The ENGAGE AF-TIMI 48 study has previously shown that once-daily edoxaban is as effective as warfarin for the prevention of stroke or SEEs, while significantly reducing the risk of bleeding. This new sub-analysis has established that the benefit of edoxaban over warfarin is maintained, with no significant effect modification by CHA2DS2-VASc score, which assesses stroke risk more accurately than the previously used CHADS2 score.[1],[2]

Providing insights into edoxaban's risk-benefit profile in stroke prevention, the sub-analysis shows that edoxaban provides an incremental absolute reduction in safety events (including major bleeding, intracranial haemorrhage and cardiovascular hospitalisations) for NVAF patients, over those receiving warfarin, as the risk of stroke increases.[1] While overall results from ENGAGE AF-TIMI 48 demonstrate that edoxaban provides superior safety for NVAF patients in terms of major bleeding risk compared to warfarin,[2] this data further shows that the safety benefit remains in place in patients with higher CHA2DS2-VASc scores (p-int=0.99 for major bleeding).[1] Major bleeding is a key consideration in assessing appropriate treatment in NVAF, and as such, this data highlights the value of edoxaban for patients at varying levels of stroke risk.[1]

Joris De Groot, MD, PhD, Cardiologist, University of Amsterdam and lead author of the study, commented: "These findings can greatly benefit physicians in clinical practice. Reducing stroke risk is paramount to effective NVAF management. The availability of data regarding the use of edoxaban in NVAF patients of varying levels of stroke risk will help better inform treatment decisions and support treatment assurance for physicians and patients."

The sub-analysis shows that edoxaban provides effective protection against stroke and SEEs, even in patients at high stroke risk.[1] The efficacy of edoxaban compared to warfarin for the prevention of stroke and SEEs is maintained among patients with different CHA2DS2-VASc scores (p-int=0.546 for stroke and SEEs).[1]
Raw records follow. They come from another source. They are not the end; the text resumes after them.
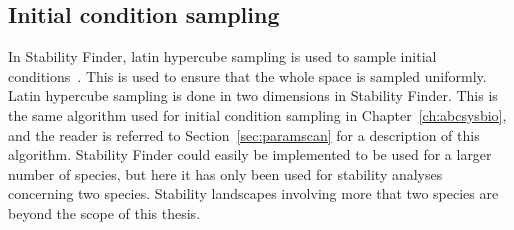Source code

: \subsection{Initial condition sampling}
\label{sec:init_cond_samp}
In Stability Finder, latin hypercube sampling is used to sample initial conditions~\autocite{MCKAY:2000vt}. This is used to ensure that the whole space is sampled uniformly. Latin hypercube sampling is done in two dimensions in Stability Finder. This is the same algorithm used for initial condition sampling in Chapter~\ref{ch:abcsysbio}, and the reader is referred to Section~\ref{sec:paramscan} for a description of this algorithm. Stability Finder could easily be implemented to be used for a larger number of species, but here it has only been used for stability analyses concerning two species. Stability landscapes involving more that two species are beyond the scope of this thesis. %



\clearpage

%
 
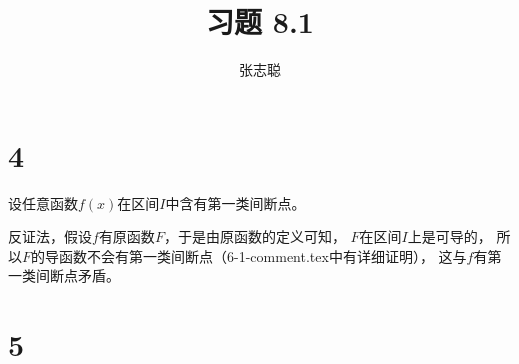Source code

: \documentclass{article}
\begin{document}
\title{习题 8.1}
\author{张志聪}
\maketitle

\section*{4}

设任意函数$f(x)$在区间$I$中含有第一类间断点。

反证法，假设$f$有原函数$F$，于是由原函数的定义可知，
$F$在区间$I$上是可导的，
所以$F$的导函数不会有第一类间断点（6-1-comment.tex中有详细证明），
这与$f$有第一类间断点矛盾。

\section*{5}
\end{document}
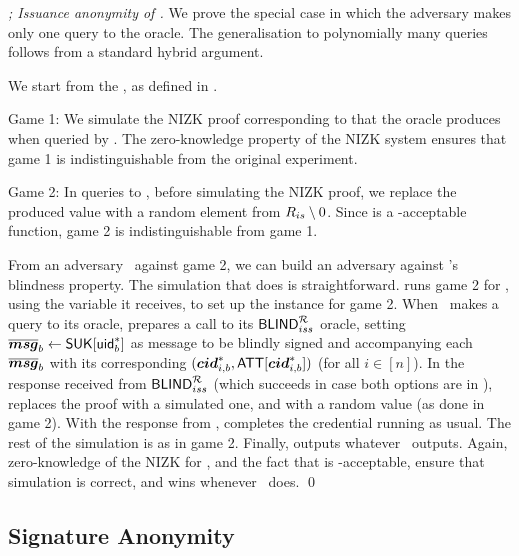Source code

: \begin{proof}[; Issuance anonymity of \CUASGen]
  We prove the special case in which the adversary makes only one query to the
  \OBTCHALb oracle. The generalisation to polynomially many queries follows
  from a standard hybrid argument.

  We start from the \ExpIssAnonb, as defined in . 

  Game 1: We simulate the NIZK proof corresponding to \RelIss that
  the \OBTCHALb oracle produces when queried by \adv. The zero-knowledge
  property of the NIZK system ensures that game 1 is indistinguishable from
  the original experiment.

  Game 2: In queries to \OBTCHALb, before simulating the NIZK proof, we replace
  the produced \yissue value with a random element from $R_{is} \setminus
  0$. Since \fissue is a \UAS-acceptable function, game 2 is indistinguishable
  from game 1.

  From an adversary \adv~against game 2, we can build an adversary \advB against
  \SBCM's blindness property. The simulation that \advB does is straightforward.
  \advB runs game 2 for \adv, using the \SBCM \parm variable it receives, to
  set up the \SBCM instance for game 2. When \adv~makes a query to its \OBTCHALb
  oracle, \advB prepares a call to its $\mathsf{BLIND}^\mathcal{R}_{iss}$ oracle, setting
  $\overline{\boldsymbol{msg}}_b \gets \mathsf{S}\mathsf{UK}[\mathsf{uid}^*_b]$ as message to be blindly signed and
  accompanying each $\overline{\boldsymbol{msg}}_b$ with its corresponding
  $(\boldsymbol{cid}^*_{i,b},\mathsf{ATT}[\boldsymbol{cid}^*_{i,b}])$ (for all $i\in[n]$). In the response
  received from $\mathsf{BLIND}^\mathcal{R}_{iss}$ (which succeeds in case both options
  are in \RelIss), \advB replaces the proof with a simulated one, and \yissue
  with a random value (as done in game 2). With the response from \adv, \advB
  completes the credential running \SBCMUnblind as usual. The rest of the
  simulation is as in game 2. Finally, \advB outputs whatever \adv~outputs.
  Again, zero-knowledge of the NIZK for \RelIss, and the fact that \fissue is
  \UAS-acceptable, ensure that simulation is correct, and \advB wins whenever
  \adv~does.
  \qed
\end{proof}

\subsection{Signature Anonymity}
"We are pleased that this new sub-analysis of ENGAGE AF-TIMI 48 shows the benefit of edoxaban in AF patients of varying stroke risk," stated Wolfgang Zierhut, MD, Executive Director, EU Cardiovascular Medical Affairs. "Daiichi Sankyo is committed to advancing and expanding research in this important disease area and to supporting both physicians and patients, including patients in high-risk groups."
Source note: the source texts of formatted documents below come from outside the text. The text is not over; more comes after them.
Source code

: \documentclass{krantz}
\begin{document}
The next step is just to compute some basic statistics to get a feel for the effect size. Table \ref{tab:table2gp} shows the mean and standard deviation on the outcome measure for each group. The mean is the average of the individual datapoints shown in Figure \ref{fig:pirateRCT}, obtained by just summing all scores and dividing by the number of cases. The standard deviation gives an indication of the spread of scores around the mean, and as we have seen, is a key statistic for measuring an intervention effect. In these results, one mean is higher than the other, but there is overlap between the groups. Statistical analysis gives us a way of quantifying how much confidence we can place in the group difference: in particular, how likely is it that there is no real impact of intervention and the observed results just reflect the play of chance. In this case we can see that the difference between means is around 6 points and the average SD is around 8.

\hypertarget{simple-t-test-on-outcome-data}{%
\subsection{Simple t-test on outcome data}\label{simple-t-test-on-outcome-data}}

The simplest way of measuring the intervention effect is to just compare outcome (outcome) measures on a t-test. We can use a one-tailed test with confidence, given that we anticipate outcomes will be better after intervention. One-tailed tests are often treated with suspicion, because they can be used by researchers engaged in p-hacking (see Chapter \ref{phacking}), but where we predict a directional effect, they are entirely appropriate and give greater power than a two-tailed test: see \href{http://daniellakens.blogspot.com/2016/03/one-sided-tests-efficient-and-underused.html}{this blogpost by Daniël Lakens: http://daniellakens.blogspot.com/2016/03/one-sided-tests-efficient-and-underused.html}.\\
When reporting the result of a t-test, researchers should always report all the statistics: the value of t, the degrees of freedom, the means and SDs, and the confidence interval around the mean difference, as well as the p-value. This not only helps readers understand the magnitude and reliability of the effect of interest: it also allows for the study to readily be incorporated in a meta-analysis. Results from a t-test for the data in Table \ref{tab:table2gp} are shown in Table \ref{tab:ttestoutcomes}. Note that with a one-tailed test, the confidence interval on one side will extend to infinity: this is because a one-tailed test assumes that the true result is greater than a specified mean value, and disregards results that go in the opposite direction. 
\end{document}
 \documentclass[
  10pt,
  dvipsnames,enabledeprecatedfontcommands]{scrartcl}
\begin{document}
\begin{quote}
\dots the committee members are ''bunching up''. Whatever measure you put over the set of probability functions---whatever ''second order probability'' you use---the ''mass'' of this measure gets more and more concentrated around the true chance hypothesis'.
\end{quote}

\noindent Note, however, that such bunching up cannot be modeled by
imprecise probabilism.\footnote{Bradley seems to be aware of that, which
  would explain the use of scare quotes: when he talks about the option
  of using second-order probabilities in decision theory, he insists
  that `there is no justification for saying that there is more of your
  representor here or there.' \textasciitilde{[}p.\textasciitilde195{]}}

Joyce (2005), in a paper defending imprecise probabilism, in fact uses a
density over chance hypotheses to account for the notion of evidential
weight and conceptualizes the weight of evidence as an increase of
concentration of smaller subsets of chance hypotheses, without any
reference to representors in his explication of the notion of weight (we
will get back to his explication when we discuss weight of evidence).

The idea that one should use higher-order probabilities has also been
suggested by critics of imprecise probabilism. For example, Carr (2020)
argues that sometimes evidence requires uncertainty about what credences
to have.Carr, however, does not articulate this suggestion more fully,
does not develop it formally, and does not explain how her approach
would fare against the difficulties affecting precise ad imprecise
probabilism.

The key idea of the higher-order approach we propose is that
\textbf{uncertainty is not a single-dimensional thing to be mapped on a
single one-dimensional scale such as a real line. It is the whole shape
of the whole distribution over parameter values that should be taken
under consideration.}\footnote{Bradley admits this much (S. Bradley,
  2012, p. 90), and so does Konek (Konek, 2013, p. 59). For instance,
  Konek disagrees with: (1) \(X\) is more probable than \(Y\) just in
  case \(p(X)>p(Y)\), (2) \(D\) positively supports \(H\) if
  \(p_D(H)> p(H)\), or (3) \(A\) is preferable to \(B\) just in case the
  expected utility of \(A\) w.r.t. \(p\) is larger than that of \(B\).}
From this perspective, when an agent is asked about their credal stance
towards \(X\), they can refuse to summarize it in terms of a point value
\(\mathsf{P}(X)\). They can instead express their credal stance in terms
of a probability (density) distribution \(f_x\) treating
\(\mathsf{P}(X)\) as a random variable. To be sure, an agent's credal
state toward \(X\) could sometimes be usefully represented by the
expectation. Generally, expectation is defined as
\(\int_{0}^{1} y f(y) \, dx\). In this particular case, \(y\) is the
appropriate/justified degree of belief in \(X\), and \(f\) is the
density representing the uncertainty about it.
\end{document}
Findings from the ENGAGE AF-TIMI 48 clinical trial and the sub-analysis, further support the 2016 update to the ESC Guidelines for the management of atrial fibrillation, which recommend non-vitamin K oral anticoagulants (NOACs) as broadly preferable to vitamin K antagonists (VKAs) such as warfarin for stroke prevention in NVAF patients, noting the reduced risk of bleeding with NOACs.[3]

ENGAGE AF-TIMI 48 is a global phase 3 clinical trial which randomised 21,105 patients with non-valvular AF to a once-daily warfarin regimen, a higher-dose edoxaban regimen (HDER, 60 or 30 mg once-daily) or a lower-dose edoxaban regimen (LDER, 30 or 15 mg once-daily). In this sub-analysis of HDER, patients were grouped by CHA2DS2-VASc score (=2, 3, 4, 5, =6); and efficacy (stroke and SEEs), safety (major bleeding), intracranial haemorrhage and cardiovascular hospitalisation outcomes were compared in patients receiving HDER and those receiving warfarin.[1]
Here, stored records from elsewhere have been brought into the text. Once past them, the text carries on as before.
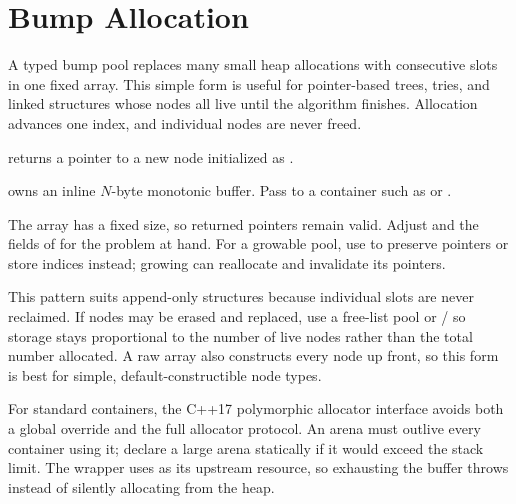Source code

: \section{\texorpdfstring{Bump Allocation}{8.8 Bump Allocation}}
\setcounter{section}{8}
\label{sec:8.8}
A typed bump pool replaces many small heap allocations with consecutive slots in one fixed array. This simple form is useful for pointer-based trees, tries, and linked structures whose nodes all live until the algorithm finishes. Allocation advances one index, and individual nodes are never freed.

\begin{compactitem}
  \item {} returns a pointer to a new node initialized as .
  \item {} owns an inline $N$-byte monotonic buffer. Pass  to a  container such as  or .
\end{compactitem}

The array has a fixed size, so returned pointers remain valid. Adjust  and the fields of  for the problem at hand. For a growable pool, use  to preserve pointers or store indices instead; growing  can reallocate and invalidate its pointers.

This pattern suits append-only structures because individual slots are never reclaimed. If nodes may be erased and replaced, use a free-list pool or / so storage stays proportional to the number of live nodes rather than the total number allocated. A raw array also constructs every node up front, so this form is best for simple, default-constructible node types.

For standard containers, the C++17 polymorphic allocator interface avoids both a global  override and the full allocator protocol. An arena must outlive every container using it; declare a large arena statically if it would exceed the stack limit. The wrapper uses  as its upstream resource, so exhausting the buffer throws  instead of silently allocating from the heap.

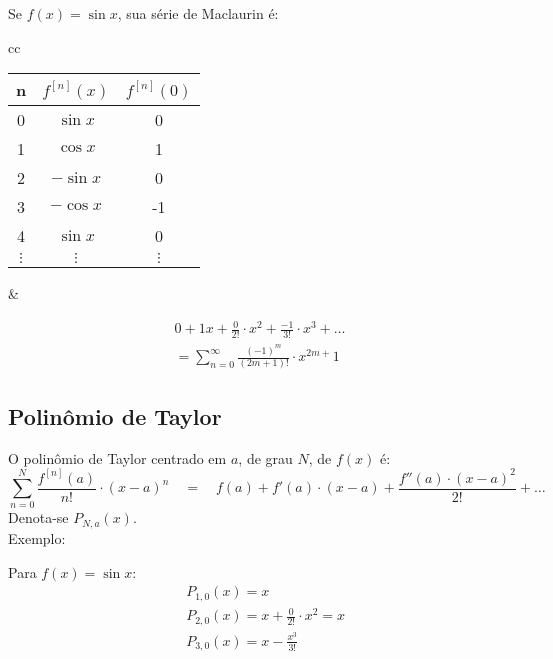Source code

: \documentclass{article}
\begin{document}
Se $f(x) = \sin x$, sua s\'erie de Maclaurin \'e:
\begin{table}[h]
  \qquad
  \begin{tabular}{cc}
    \begin{minipage}{0.25\textwidth}
      \begin{flushleft}
        \begin{tabular}{|c|c|c|}
          \hline
          \rule{0pt}{2.5ex}n & $f^{[n]}(x)$ & $f^{[n]}(0)$ \\
          \hline
          0 & $\sin x$  & 0  \\
          1 & $\cos x$  & 1  \\
          2 & $-\sin x$ & 0  \\
          3 & $-\cos x$ & -1 \\
          4 & $\sin x$ & 0 \\
          $\vdots$ & $\vdots$ & $\vdots$ \\
          \hline
        \end{tabular}
      \end{flushleft}
    \end{minipage}
    &
    \begin{minipage}{0.45\textwidth}
      \begin{gather*}
        0 + 1x + \frac{0}{2!} \cdot x^2 + \frac{-1}{3!} \cdot x^3 + \hdots \\[5pt]
        = \sum_{n=0}^{\infty} \frac{{(-1)}^m}{(2m + 1)!} \cdot x^{2m + }1
      \end{gather*}
    \end{minipage}
  \end{tabular}
\end{table}


\subsection{Polin\^omio de Taylor}

O polin\^omio de Taylor centrado em $a$, de grau $N$, de $f(x)$ \'e:
\[\sum_{n=0}^N \frac{f^{[n]}(a)}{n!} \cdot {(x - a)}^n \quad = \quad f(a) + f'(a)\cdot(x - a) + \frac{f''(a) \cdot {(x - a)}^2}{2!} + \hdots\]
Denota-se $P_{N,a}(x)$. \\[10pt]
Exemplo:

Para $f(x) = \sin x$:
\begin{align*}
  & P_{1,0}(x) = x \\
  & P_{2,0}(x) = x + \frac{0}{2!} \cdot x^2 = x \\
  & P_{3,0}(x) = x - \frac{x^3}{3!}
\end{align*}
\end{document}
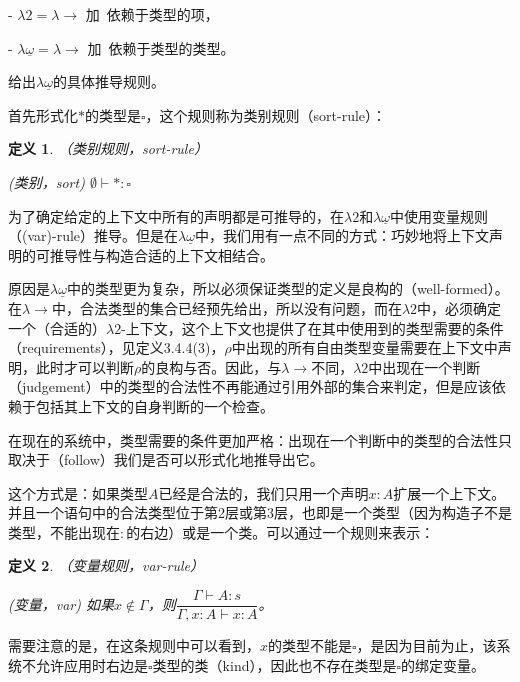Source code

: \documentclass[UTF8]{article}
\newtheorem{thm}{定义}[section]
\begin{document}
		\noindent
		- $\lambda{2} = \lambda{\rightarrow}$ 加\ 依赖于类型的项，
		
		\noindent
		- $\lambda{\underline{\omega}} = \lambda{\rightarrow}$ 加\ 依赖于类型的类型。
		
		给出$\lambda{\underline{\omega}}$的具体推导规则。
		
		首先形式化$*$的类型是$\square$，这个规则称为类别规则（sort-rule）：
		
		\begin{thm} （类别规则，sort-rule）
			
			(类别，sort) $\emptyset \vdash *:\square$
		\end{thm}
	
		为了确定给定的上下文中所有的声明都是可推导的，在$\lambda{2}$和$\lambda{\underline{\omega}}$中使用变量规则（(var)-rule）推导。但是在$\lambda{\underline{\omega}}$中，我们用有一点不同的方式：巧妙地将上下文声明的可推导性与构造合适的上下文相结合。
		
		原因是$\lambda{\underline{\omega}}$中的类型更为复杂，所以必须保证类型的定义是良构的（well-formed）。在$\lambda{\rightarrow}$中，合法类型的集合已经预先给出，所以没有问题，而在$\lambda{2}$中，必须确定一个（合适的）$\lambda{2}$-上下文，这个上下文也提供了在其中使用到的类型需要的条件（requirements），见定义3.4.4(3)，$\rho$中出现的所有自由类型变量需要在上下文中声明，此时才可以判断$\rho$的良构与否。因此，与$\lambda{\rightarrow}$不同，$\lambda{2}$中出现在一个判断（judgement）中的类型的合法性不再能通过引用外部的集合来判定，但是应该依赖于包括其上下文的自身判断的一个检查。
		
		在现在的系统中，类型需要的条件更加严格：出现在一个判断中的类型的合法性只取决于（follow）我们是否可以形式化地推导出它。
		
		这个方式是：如果类型$A$已经是合法的，我们只用一个声明$x:A$扩展一个上下文。并且一个语句中的合法类型位于第2层或第3层，也即是一个类型（因为构造子不是类型，不能出现在$:$的右边）或是一个类。可以通过一个规则来表示：
		
		\begin{thm}（变量规则，var-rule）
			
			(变量，var) 如果$x\not\in\Gamma$，则$\dfrac{\Gamma\vdash A:s}{\Gamma,x:A\vdash x:A}$。
		\end{thm}
		
		需要注意的是，在这条规则中可以看到，$x$的类型不能是$\square$，是因为目前为止，该系统不允许应用时右边是$\square$类型的类（kind），因此也不存在类型是$\square$的绑定变量。
\end{document}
About the ENGAGE AF-TIMI 48 Study

ENGAGE AF-TIMI 48 (Effective aNticoaGulation with factor xA next GEneration in Atrial Fibrillation) was a three-arm, randomised, double-blind, double-dummy, global phase 3 clinical trial comparing once-daily edoxaban with warfarin in 21,105 patients with NVAF at moderate-to-high risk of thromboembolic events at 1,393 centres in 46 countries. ENGAGE AF-TIMI 48 compared two edoxaban treatment strategies, a higher dose arm (60 mg or 30 mg dose reduced) once-daily and a lower dose arm (30 mg or 15 mg dose reduced) once-daily, with warfarin in patients with NVAF for a median of 2.8 years. Patients were dose reduced for creatinine clearance (CrCL) 30 to 50 mL/min, body weight of 60 kg or less or certain p-glycoprotein inhibitor use. ENGAGE AF-TIMI 48 represents the largest and longest single comparative global trial with a novel anticoagulant in patients with NVAF performed to date.[2] The full results were presented at the AHA Scientific Sessions 2013 in Dallas and published in the New England Journal of Medicine.